■ ACTIVITY
Wherever "JSON" appears in the records below, copy the line that holds it.

■ DATASET CONTENT
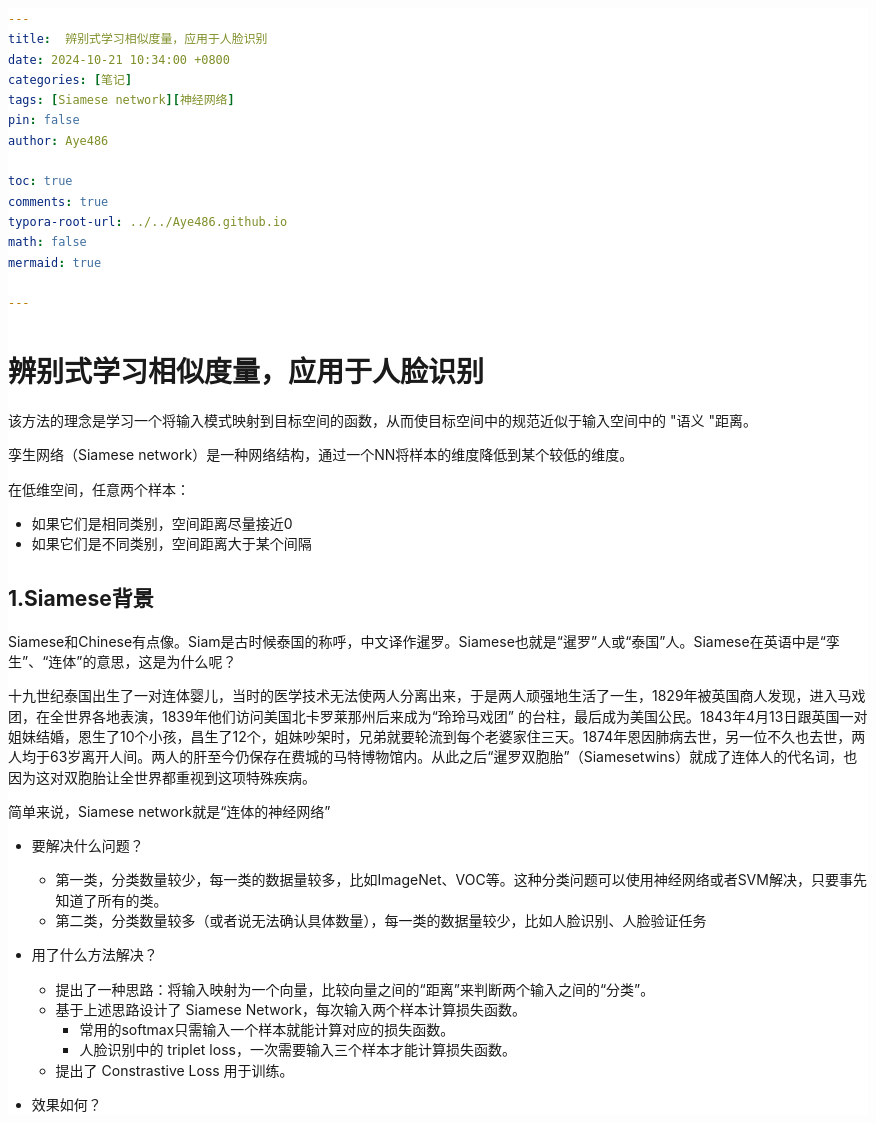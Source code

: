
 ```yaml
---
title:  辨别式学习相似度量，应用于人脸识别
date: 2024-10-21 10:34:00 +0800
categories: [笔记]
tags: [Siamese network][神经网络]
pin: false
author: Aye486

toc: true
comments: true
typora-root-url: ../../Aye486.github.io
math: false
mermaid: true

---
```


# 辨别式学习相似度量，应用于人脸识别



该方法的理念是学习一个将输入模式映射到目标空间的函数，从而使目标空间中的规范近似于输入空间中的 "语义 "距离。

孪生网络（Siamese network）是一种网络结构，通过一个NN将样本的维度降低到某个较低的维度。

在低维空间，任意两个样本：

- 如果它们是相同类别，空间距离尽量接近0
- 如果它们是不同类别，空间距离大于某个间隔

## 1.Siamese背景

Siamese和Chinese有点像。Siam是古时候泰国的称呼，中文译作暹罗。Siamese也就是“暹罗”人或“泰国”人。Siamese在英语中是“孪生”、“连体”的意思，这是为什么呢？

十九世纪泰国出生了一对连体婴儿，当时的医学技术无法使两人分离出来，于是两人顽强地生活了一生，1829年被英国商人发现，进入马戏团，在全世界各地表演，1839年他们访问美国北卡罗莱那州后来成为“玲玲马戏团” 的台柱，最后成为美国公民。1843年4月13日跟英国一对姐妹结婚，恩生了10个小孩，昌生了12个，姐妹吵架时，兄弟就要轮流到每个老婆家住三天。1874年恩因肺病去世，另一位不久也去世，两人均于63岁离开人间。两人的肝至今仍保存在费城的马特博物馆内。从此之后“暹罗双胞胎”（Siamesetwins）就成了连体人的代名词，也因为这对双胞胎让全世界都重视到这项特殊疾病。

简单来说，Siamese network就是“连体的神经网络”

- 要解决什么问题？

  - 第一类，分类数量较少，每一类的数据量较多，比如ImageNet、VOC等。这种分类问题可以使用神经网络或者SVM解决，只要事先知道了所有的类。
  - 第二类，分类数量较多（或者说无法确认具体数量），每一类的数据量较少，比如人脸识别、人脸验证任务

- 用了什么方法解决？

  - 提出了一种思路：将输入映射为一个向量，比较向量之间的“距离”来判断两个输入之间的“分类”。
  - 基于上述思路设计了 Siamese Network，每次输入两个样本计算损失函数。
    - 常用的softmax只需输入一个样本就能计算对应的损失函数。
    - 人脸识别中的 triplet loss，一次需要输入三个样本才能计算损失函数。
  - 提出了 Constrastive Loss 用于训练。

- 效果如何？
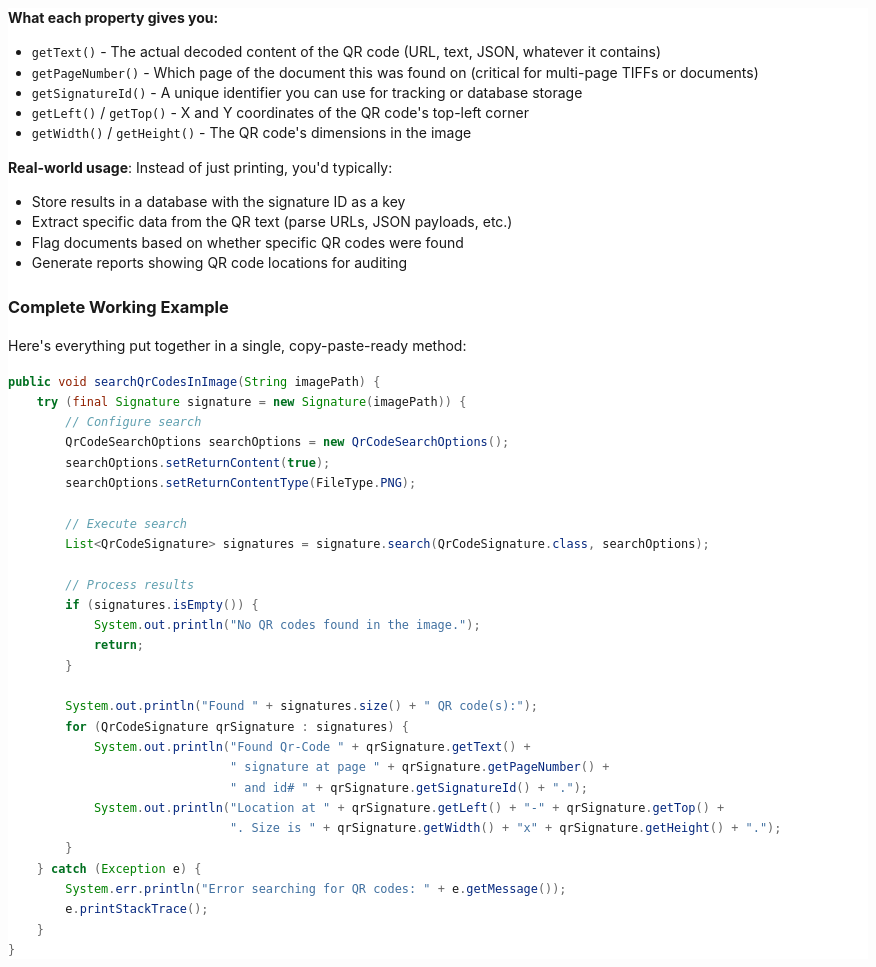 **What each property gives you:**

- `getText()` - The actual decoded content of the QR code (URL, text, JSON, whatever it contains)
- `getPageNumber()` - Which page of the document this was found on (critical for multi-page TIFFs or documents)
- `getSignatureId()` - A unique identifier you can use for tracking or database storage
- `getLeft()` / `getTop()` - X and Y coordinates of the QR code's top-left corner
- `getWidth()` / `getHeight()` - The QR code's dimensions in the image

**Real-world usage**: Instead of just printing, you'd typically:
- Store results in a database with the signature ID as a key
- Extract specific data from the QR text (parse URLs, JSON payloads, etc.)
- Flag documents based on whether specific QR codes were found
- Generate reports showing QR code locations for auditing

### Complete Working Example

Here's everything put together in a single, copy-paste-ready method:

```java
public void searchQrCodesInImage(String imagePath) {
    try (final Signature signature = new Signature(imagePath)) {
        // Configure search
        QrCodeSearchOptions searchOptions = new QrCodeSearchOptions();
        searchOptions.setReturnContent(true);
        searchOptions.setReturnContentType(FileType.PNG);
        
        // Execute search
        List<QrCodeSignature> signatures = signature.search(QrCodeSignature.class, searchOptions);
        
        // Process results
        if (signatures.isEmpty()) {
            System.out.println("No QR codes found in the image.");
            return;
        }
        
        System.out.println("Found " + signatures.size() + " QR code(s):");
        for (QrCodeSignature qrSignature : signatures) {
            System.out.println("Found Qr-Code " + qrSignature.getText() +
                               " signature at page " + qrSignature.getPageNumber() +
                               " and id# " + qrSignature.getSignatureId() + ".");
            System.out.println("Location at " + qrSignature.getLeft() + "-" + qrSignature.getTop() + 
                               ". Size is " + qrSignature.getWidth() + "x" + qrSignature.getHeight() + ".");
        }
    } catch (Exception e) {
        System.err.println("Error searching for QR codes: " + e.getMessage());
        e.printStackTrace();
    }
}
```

■ SOLUTION FOR THIS TASK
- `getText()` - The actual decoded content of the QR code (URL, text, JSON, whatever it contains)
- Extract specific data from the QR text (parse URLs, JSON payloads, etc.)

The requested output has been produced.